As his new government finally gets to work, Cambodia’s prime minister is tightening his grip on power, shrewdly snubbing or quashing his top rivals, analysts and activists say.
Hun Sen, the region’s longest serving leader, formed a coalition government last month with his former royalist coalition partner after a year-long impasse following July 2003 elections which his party failed to win outright.
While the international community and most Cambodians were relieved at the resumption of parliament, critics are alarmed at the menace they say Hun Sen poses to the kingdom’s young democracy.
"He is in an unchallengeable position. Democracy is threatened by events over the last few months," political analyst Lao Mong Hay told AFP.
"He can ignore all criticism from outside and inside the country. He has the command of the security forces and he has the command of the public administration."
In a matter of weeks, Hun Sen has trampled over the constitution, secured domination in his Cambodian People’s Party (CPP), snubbed revered King Norodom Sihanouk and is again flexing his muscles against the vocal opposition party.
Activist hackles were first raised by a disputed law he insisted be passed last month by parliament to ensure his re-election as prime minister.
The king refused to sign the bill from self-exile in North Korea, where he retreated in frustration over the ongoing political saga in which he was sidelined.
The 81-year-old instead ordered acting head of state, Chea Sim, to decide on signing it, sparking the greatest tension of the year-long stand-off.
According to diplomatic sources, Chea Sim, who heads a rival CPP faction and was once considered the country’s most powerful man, tried to use the bill as a bargaining chip to win more ministries for his faction in the new government.
Hun Sen refused to budge. His forces descended around Chea Sim’s home on July 13 and he was escorted to Thailand by the national police chief, leaving his royalist deputy to ink the contentious legislation.
The highly secretive CPP, a former communist party installed by the Vietnamese after they chased the Khmer Rouge from power in 1979, swiftly closed ranks and insisted Chea Sim had left for a medical check-up.
Meanwhile a dispirited King Sihanouk threatened to abdicate.
Although the king has made such warnings before, diplomats say this time he is dismayed by political developments and wishes to withdraw.
King Sihanouk said he will stay abroad in Beijing, where he travelled after North Korea, until he receives a guarantee from parliament that he will not be breaching the constitution by abdicating.
"People’s stomachs are a more urgent problem," than the king’s abdication, Hun Sen snapped in response, arguing that under the constitution, the king is king for life.
The opposition has charged that Hun Sen would prefer King Sihanouk to stay stranded in exile. Others fear his abdication will spark a constitutional crisis, as no procedures are in place to choose his successor.

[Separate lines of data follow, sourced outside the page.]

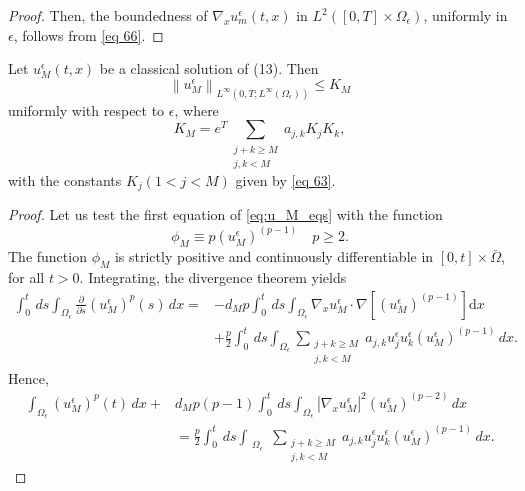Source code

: \begin{proof}
Then, the boundedness of $\nabla_{x} u_{m}^{\epsilon}(t, x)$ in $L^{2}\left([0, T] \times \Omega_{\epsilon}\right)$, uniformly in $\epsilon$, follows from \eqref{eq 66}.
\end{proof}
\begin{lemma} Let $u_{M}^{\epsilon}(t, x)$ be a classical solution of (13). Then
$$
\left\|u_{M}^{\epsilon}\right\|_{L^{\infty}\left(0, T ; L^{\infty}\left(\Omega_{\epsilon}\right)\right)} \leq K_{M}
$$
uniformly with respect to $\epsilon$, where
$$
K_{M}=e^{T} \sum_{\substack{j+k \geq M \\
j,k<M}} a_{j, k} K_{j} K_{k},
$$
with the constants $K_{j}(1<j<M)$ given by \eqref{eq 63}.
\label{lemma 5.7}\end{lemma}
\begin{proof}
Let us test the first equation of \eqref{eq:u_M_eqs} with the function
$$
\phi_{M} \equiv p\left(u_{M}^{\epsilon}\right)^{(p-1)} \quad p \geq 2 .
$$
The function $\phi_{M}$ is strictly positive and continuously differentiable in $[0, t] \times \bar{\Omega}$, for all $t>0$. Integrating, the divergence theorem yields
\begin{equation}
  \begin{aligned}
\int_{0}^{t} \, d  s \int_{\Omega_{\epsilon}} \frac{\partial}{\partial s}\left(u_{M}^{\epsilon}\right)^{p}(s) \, {d} x=&-d_{M} p \int_{0}^{t} \, d  s \int_{\Omega_{\epsilon}} \nabla_{x} u_{M}^{\epsilon} \cdot \nabla\left[\left(u_{M}^{\epsilon}\right)^{(p-1)}\right] \mathrm{d} x \\
&+\frac{p}{2} \int_{0}^{t} \, d  s \int_{\Omega_{\epsilon}} \sum_{\substack{j+k \geq M \\
j,k<M}} a_{j, k} u_{j}^{\epsilon} u_{k}^{\epsilon}\left(u_{M}^{\epsilon}\right)^{(p-1)} \, {d} x.
\end{aligned}
\label{eq 69}\end{equation}
Hence,
\begin{equation}
  \begin{aligned}
\int_{\Omega_{\epsilon}}\left(u_{M}^{\epsilon}\right)^{p}(t) \, {d} x+& d_{M} p(p-1) \int_{0}^{t} \, d  s \int_{\Omega_{\epsilon}}\left|\nabla_{x} u_{M}^{\epsilon}\right|^{2}\left(u_{M}^{\epsilon}\right)^{(p-2)} \, {d} x \\
&=\frac{p}{2} \int_{0}^{t} \, d  s \int_{\substack{\Omega_{\epsilon}}} \sum_{\substack{j+k \geq M \\
j,k<M}} a_{j, k} u_{j}^{\epsilon} u_{k}^{\epsilon}\left(u_{M}^{\epsilon}\right)^{(p-1)} \, {d} x.
\end{aligned}
\label{eq 70}\end{equation}

\end{proof}

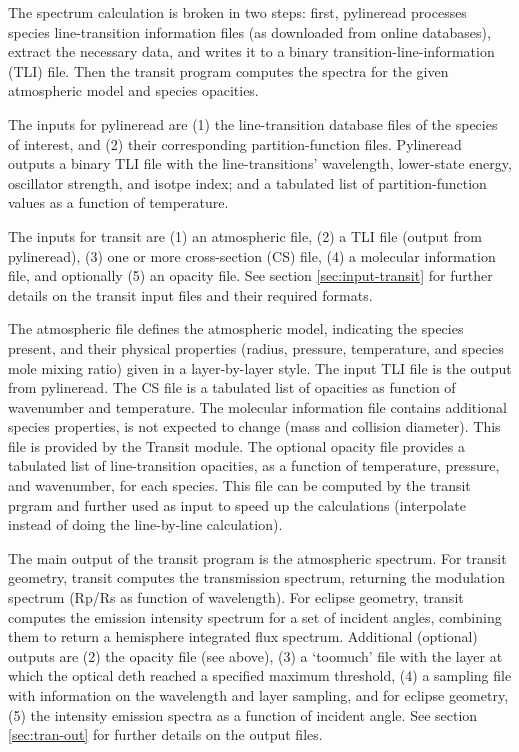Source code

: \documentclass[letterpaper, 12pt]{article}
\begin{document}
The spectrum calculation is broken in two steps: first, pylineread
processes species line-transition information files (as downloaded
from online databases), extract the necessary data, and writes it to a
binary transition-line-information (TLI) file.  Then the transit
program computes the spectra for the given atmospheric model and
species opacities.

The inputs for pylineread are (1) the line-transition database files
of the species of interest, and (2) their corresponding
partition-function files.  Pylineread outputs a binary TLI file with
the line-transitions' wavelength, lower-state energy, oscillator
strength, and isotpe index; and a tabulated list of partition-function
values as a function of temperature.

The inputs for transit are (1) an atmospheric file, (2) a TLI file
(output from pylineread), (3) one or more cross-section (CS) file,
(4) a molecular information file, and optionally (5) an opacity file.
See section \ref{sec:input-transit} for further details on the transit
input files and their required formats.

The atmospheric file defines the atmospheric model, indicating the
species present, and their physical properties (radius, pressure,
temperature, and species mole mixing ratio) given in a layer-by-layer
style.  The input TLI file is the output from pylineread.  The CS
file is a tabulated list of opacities as function of wavenumber
and temperature.  The molecular information file contains additional
species properties, is not expected to change (mass and collision
diameter).  This file is provided by the Transit module.  The optional
opacity file provides a tabulated list of line-transition opacities,
as a function of temperature, pressure, and wavenumber, for each
species.  This file can be computed by the transit prgram and further
used as input to speed up the calculations (interpolate instead of
doing the line-by-line calculation).

The main output of the transit program is the atmospheric spectrum.
For transit geometry, transit computes the transmission spectrum,
returning the modulation spectrum (Rp/Rs as function of wavelength).
For eclipse geometry, transit computes the emission intensity spectrum
for a set of incident angles, combining them to return a hemisphere
integrated flux spectrum.  Additional (optional) outputs are (2) the
opacity file (see above), (3) a `toomuch' file with the layer at which
the optical deth reached a specified maximum threshold, (4) a sampling
file with information on the wavelength and layer sampling, and for
eclipse geometry, (5) the intensity emission spectra as a function of
incident angle.  See section \ref{sec:tran-out} for further details on
the output files.
\end{document}
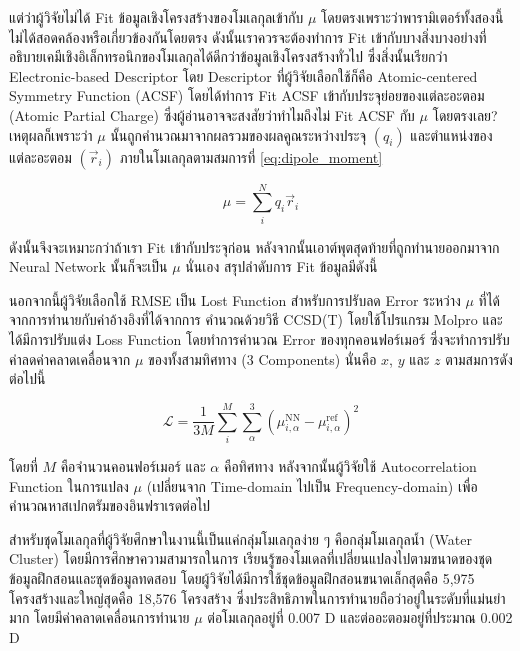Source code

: แต่ว่าผู้วิจัยไม่ได้ Fit ข้อมูลเชิงโครงสร้างของโมเลกุลเข้ากับ $\mu$ โดยตรงเพราะว่าพารามิเตอร์ทั้งสองนี้ไม่ได้สอดคล้องหรือเกี่ยวข้องกันโดยตรง 
ดังนั้นเราควรจะต้องทำการ Fit เข้ากับบางสิ่งบางอย่างที่อธิบายเคมีเชิงอิเล็กทรอนิกของโมเลกุลได้ดีกว่าข้อมูลเชิงโครงสร้างทั่วไป ซึ่งสิ่งนั้นเรียกว่า 
Electronic-based Descriptor โดย Descriptor ที่ผู้วิจัยเลือกใช้ก็คือ Atomic-centered Symmetry Function (ACSF) โดยได้ทำการ 
Fit ACSF เข้ากับประจุย่อยของแต่ละอะตอม (Atomic Partial Charge) ซึ่งผู้อ่านอาจจะสงสัยว่าทำไมถึงไม่ Fit ACSF กับ $\mu$ โดยตรงเลย? 
เหตุผลก็เพราะว่า $\mu$ นั้นถูกคำนวณมาจากผลรวมของผลคูณระหว่างประจุ $(q_{i})$ และตำแหน่งของแต่ละอะตอม $(\vec{r}_{i})$ 
ภายในโมเลกุลตามสมการที่ \ref{eq:dipole_moment}

\begin{equation}\label{eq:dipole_moment}
    \mu = \sum^{N}_{i} q_{i}\vec{r}_{i}
\end{equation}

\noindent ดังนั้นจึงจะเหมาะกว่าถ้าเรา Fit เข้ากับประจุก่อน หลังจากนั้นเอาต์พุตสุดท้ายที่ถูกทำนายออกมาจาก Neural Network นั้นก็จะเป็น 
$\mu$ นั่นเอง สรุปลำดับการ Fit ข้อมูลมีดังนี้ 


นอกจากนี้ผู้วิจัยเลือกใช้ RMSE เป็น Lost Function สำหรับการปรับลด Error ระหว่าง $\mu$ ที่ได้จากการทำนายกับค่าอ้างอิงที่ได้จากการ%
คำนวณด้วยวิธี CCSD(T) โดยใช้โปรแกรม Molpro และได้มีการปรับแต่ง Loss Function โดยทำการคำนวณ Error ของทุกคอนฟอร์เมอร์ 
ซึ่งจะทำการปรับค่าลดค่าคลาดเคลื่อนจาก $\mu$ ของทั้งสามทิศทาง (3 Components) นั่นคือ $x$, $y$ และ $z$ ตามสมการดังต่อไปนี้

\begin{equation}
    \mathcal{L} = \frac{1}{3M} \sum^{M}_{i} \sum^{3}_{\alpha} (\mu^{\text{NN}}_{i,\alpha} 
    - \mu^{\text{ref}}_{i,\alpha})^{2}
\end{equation}

\noindent โดยที่ $M$ คือจำนวนคอนฟอร์เมอร์ และ $\alpha$ คือทิศทาง หลังจากนั้นผู้วิจัยใช้ Autocorrelation Function ในการแปลง 
$\mu$ (เปลี่ยนจาก Time-domain ไปเป็น Frequency-domain) เพื่อคำนวณหาสเปกตรัมของอินฟราเรดต่อไป 

สำหรับชุดโมเลกุลที่ผู้วิจัยศึกษาในงานนี้เป็นแค่กลุ่มโมเลกุลง่าย ๆ คือกลุ่มโมเลกุลน้ำ (Water Cluster) โดยมีการศึกษาความสามารถในการ%
เรียนรู้ของโมเดลที่เปลี่ยนแปลงไปตามขนาดของชุดข้อมูลฝึกสอนและชุดข้อมูลทดสอบ โดยผู้วิจัยได้มีการใช้ชุดข้อมูลฝึกสอนขนาดเล็กสุดคือ 5,975 
โครงสร้างและใหญ่สุดคือ 18,576 โครงสร้าง ซึ่งประสิทธิภาพในการทำนายถือว่าอยู่ในระดับที่แม่นยำมาก โดยมีค่าคลาดเคลื่อนการทำนาย $\mu$ 
ต่อโมเลกุลอยู่ที่ 0.007 D และต่ออะตอมอยู่ที่ประมาณ 0.002 D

"Only two things stand in the way between Hun Sen and his vision: the king and god," one Phnom Penh-based diplomat said.
On another front, Hun Sen is squeezing the opposition Sam Rainsy Party.
Shortly after the government was formed, the premier claimed the opposition was building a rebel force aiming to topple the new government.
No arrests have been made, but several party members were tricked into making false confessions about the alleged front in what the diplomat described as a naive move that flopped — one of Hun Sen’s few misplaced steps.
Hun Sen last week blocked members of the opposition from sitting on national assembly commissions charged with debating draft laws.
The criticism of laws by the opposition, which has had places on the commissions since UN-sponsored elections in 1993, is now effectively silenced.
"The power of the opposition party is getting smaller and smaller," Hang Puthea, the director of election monitoring group Comfrel, told AFP.